#### YOUR INSTRUCTIONS:
Lines holding the string "Potentiometer" are the ones to copy; find them all in the data.

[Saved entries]

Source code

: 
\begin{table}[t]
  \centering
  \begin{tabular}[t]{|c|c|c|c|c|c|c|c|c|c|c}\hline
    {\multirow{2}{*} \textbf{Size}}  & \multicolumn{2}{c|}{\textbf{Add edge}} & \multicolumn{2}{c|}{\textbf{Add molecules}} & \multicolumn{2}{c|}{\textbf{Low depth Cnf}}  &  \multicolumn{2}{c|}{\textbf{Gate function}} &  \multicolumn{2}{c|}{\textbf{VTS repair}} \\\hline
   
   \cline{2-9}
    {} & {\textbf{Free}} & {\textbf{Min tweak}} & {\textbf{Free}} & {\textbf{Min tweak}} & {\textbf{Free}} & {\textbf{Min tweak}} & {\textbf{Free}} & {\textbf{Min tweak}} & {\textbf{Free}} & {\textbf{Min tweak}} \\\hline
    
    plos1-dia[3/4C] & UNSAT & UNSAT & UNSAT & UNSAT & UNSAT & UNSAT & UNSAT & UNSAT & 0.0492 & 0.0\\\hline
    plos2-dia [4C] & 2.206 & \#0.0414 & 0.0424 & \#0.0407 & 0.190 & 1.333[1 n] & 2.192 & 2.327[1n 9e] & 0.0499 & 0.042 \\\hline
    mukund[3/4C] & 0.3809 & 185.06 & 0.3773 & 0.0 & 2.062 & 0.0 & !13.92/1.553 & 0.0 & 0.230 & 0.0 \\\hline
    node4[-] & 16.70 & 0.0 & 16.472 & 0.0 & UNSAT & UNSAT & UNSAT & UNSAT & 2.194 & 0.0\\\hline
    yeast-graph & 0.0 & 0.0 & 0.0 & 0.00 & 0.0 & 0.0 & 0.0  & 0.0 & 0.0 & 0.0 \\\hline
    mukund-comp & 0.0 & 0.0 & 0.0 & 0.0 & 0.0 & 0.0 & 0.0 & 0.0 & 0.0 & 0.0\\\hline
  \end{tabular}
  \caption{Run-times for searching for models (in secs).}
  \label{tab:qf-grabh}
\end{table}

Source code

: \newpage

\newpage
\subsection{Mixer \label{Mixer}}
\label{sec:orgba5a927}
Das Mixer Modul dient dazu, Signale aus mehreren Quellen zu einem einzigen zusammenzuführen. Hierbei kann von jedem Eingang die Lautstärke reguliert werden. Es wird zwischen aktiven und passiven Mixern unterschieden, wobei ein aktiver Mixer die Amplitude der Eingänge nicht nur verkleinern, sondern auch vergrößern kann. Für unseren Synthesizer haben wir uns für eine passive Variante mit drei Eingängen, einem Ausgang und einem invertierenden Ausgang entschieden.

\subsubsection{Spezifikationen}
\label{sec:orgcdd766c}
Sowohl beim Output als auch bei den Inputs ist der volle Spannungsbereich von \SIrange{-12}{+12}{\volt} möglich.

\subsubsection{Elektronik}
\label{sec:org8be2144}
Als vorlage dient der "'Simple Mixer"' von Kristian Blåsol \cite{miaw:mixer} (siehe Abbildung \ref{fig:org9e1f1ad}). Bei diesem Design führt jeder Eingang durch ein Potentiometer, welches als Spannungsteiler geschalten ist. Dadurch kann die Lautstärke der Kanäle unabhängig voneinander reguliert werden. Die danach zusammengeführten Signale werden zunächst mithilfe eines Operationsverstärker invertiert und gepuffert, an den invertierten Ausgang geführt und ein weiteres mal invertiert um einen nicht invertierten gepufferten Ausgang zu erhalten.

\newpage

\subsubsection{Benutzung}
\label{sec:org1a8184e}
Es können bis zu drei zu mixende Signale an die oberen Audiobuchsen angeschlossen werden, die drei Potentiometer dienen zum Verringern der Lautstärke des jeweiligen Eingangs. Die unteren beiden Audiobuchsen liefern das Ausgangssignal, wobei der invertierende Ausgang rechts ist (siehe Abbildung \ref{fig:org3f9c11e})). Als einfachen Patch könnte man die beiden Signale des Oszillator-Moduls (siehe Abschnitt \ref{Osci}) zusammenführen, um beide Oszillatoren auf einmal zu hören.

#### RESPONSE TO THE EXERCISE:
Als vorlage dient der "'Simple Mixer"' von Kristian Blåsol \cite{miaw:mixer} (siehe Abbildung \ref{fig:org9e1f1ad}). Bei diesem Design führt jeder Eingang durch ein Potentiometer, welches als Spannungsteiler geschalten ist. Dadurch kann die Lautstärke der Kanäle unabhängig voneinander reguliert werden. Die danach zusammengeführten Signale werden zunächst mithilfe eines Operationsverstärker invertiert und gepuffert, an den invertierten Ausgang geführt und ein weiteres mal invertiert um einen nicht invertierten gepufferten Ausgang zu erhalten.
Es können bis zu drei zu mixende Signale an die oberen Audiobuchsen angeschlossen werden, die drei Potentiometer dienen zum Verringern der Lautstärke des jeweiligen Eingangs. Die unteren beiden Audiobuchsen liefern das Ausgangssignal, wobei der invertierende Ausgang rechts ist (siehe Abbildung \ref{fig:org3f9c11e})). Als einfachen Patch könnte man die beiden Signale des Oszillator-Moduls (siehe Abschnitt \ref{Osci}) zusammenführen, um beide Oszillatoren auf einmal zu hören.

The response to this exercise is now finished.